### EXERCISE BRIEF
Your task is to print all of the data below exactly, with no pictures included.
________
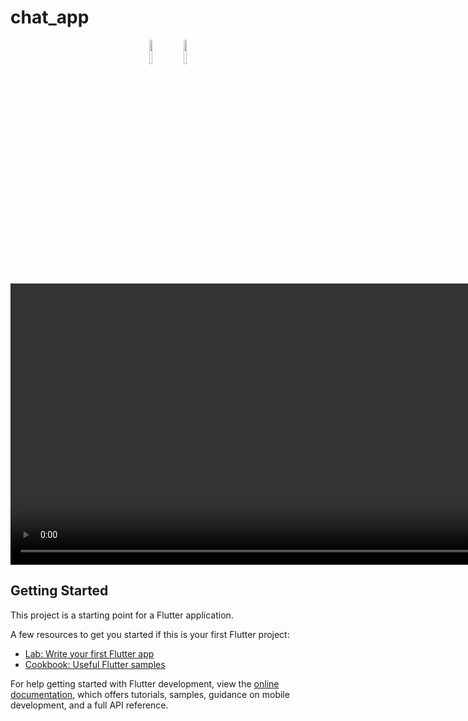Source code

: 

# chat_app

<p align="center">
    <img src = "https://github.com/user-attachments/assets/0b2946ec-0d54-4054-a205-15e4c5e9434c"  height=10% >
    <img src = "https://github.com/user-attachments/assets/a3d20956-db92-4a34-adf1-ad1cb6794024" height=10% >
    <video height="450" src="https://github.com/user-attachments/assets/35cf553c-5338-46f1-af9c-a53c979a7144"/>
    


## Getting Started

This project is a starting point for a Flutter application.

A few resources to get you started if this is your first Flutter project:

- [Lab: Write your first Flutter app](https://docs.flutter.dev/get-started/codelab)
- [Cookbook: Useful Flutter samples](https://docs.flutter.dev/cookbook)

For help getting started with Flutter development, view the
[online documentation](https://docs.flutter.dev/), which offers tutorials,
samples, guidance on mobile development, and a full API reference.
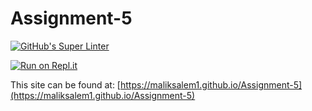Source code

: # Assignment-5

[![GitHub's Super Linter](https://github.com/maliksalem1/Assignment-5/workflows/GitHub's%20Super%20Linter/badge.svg)](https://github.com/maliksalem1/Assignment-5/actions)

[![Run on Repl.it](https://repl.it/badge/github/maliksalem1/Assignment-5)](https://repl.it/github/maliksalem1/Assignment-5)

This site can be found at: [https://maliksalem1.github.io/Assignment-5](https://maliksalem1.github.io/Assignment-5)
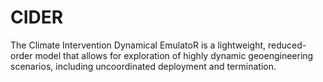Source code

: # CIDER
 The Climate Intervention Dynamical EmulatoR is a lightweight, reduced-order model that allows for exploration of highly dynamic geoengineering scenarios, including uncoordinated deployment and termination.
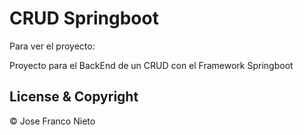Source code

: # CRUD Springboot
                                          


Para ver el proyecto: 

Proyecto para el BackEnd de un CRUD con el Framework Springboot

## License & Copyright
© Jose Franco Nieto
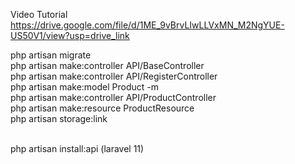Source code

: Video Tutorial
https://drive.google.com/file/d/1ME_9vBrvLIwLLVxMN_M2NgYUE-US50V1/view?usp=drive_link

php artisan migrate
<br>php artisan make:controller API/BaseController
<br>php artisan make:controller API/RegisterController
<br>php artisan make:model Product -m
<br>php artisan make:controller API/ProductController
<br>php artisan make:resource ProductResource
<br>php artisan storage:link

<br>php artisan install:api (laravel 11)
________
### SOLUTION FOR THIS PROBLEM
Source code

: 

# chat_app

<p align="center">
    <img src = "https://github.com/user-attachments/assets/0b2946ec-0d54-4054-a205-15e4c5e9434c"  height=10% >
    <img src = "https://github.com/user-attachments/assets/a3d20956-db92-4a34-adf1-ad1cb6794024" height=10% >
    <video height="450" src="https://github.com/user-attachments/assets/35cf553c-5338-46f1-af9c-a53c979a7144"/>
    


## Getting Started

This project is a starting point for a Flutter application.

A few resources to get you started if this is your first Flutter project:

- [Lab: Write your first Flutter app](https://docs.flutter.dev/get-started/codelab)
- [Cookbook: Useful Flutter samples](https://docs.flutter.dev/cookbook)

For help getting started with Flutter development, view the
[online documentation](https://docs.flutter.dev/), which offers tutorials,
samples, guidance on mobile development, and a full API reference.
Source code

: # Assignment-5

[![GitHub's Super Linter](https://github.com/maliksalem1/Assignment-5/workflows/GitHub's%20Super%20Linter/badge.svg)](https://github.com/maliksalem1/Assignment-5/actions)

[![Run on Repl.it](https://repl.it/badge/github/maliksalem1/Assignment-5)](https://repl.it/github/maliksalem1/Assignment-5)

This site can be found at: [https://maliksalem1.github.io/Assignment-5](https://maliksalem1.github.io/Assignment-5)
Source code

: # CIDER
 The Climate Intervention Dynamical EmulatoR is a lightweight, reduced-order model that allows for exploration of highly dynamic geoengineering scenarios, including uncoordinated deployment and termination.
Source code

: # CRUD Springboot
                                          


Para ver el proyecto: 

Proyecto para el BackEnd de un CRUD con el Framework Springboot

## License & Copyright
© Jose Franco Nieto
Source code

: Video Tutorial
https://drive.google.com/file/d/1ME_9vBrvLIwLLVxMN_M2NgYUE-US50V1/view?usp=drive_link

php artisan migrate
<br>php artisan make:controller API/BaseController
<br>php artisan make:controller API/RegisterController
<br>php artisan make:model Product -m
<br>php artisan make:controller API/ProductController
<br>php artisan make:resource ProductResource
<br>php artisan storage:link

<br>php artisan install:api (laravel 11)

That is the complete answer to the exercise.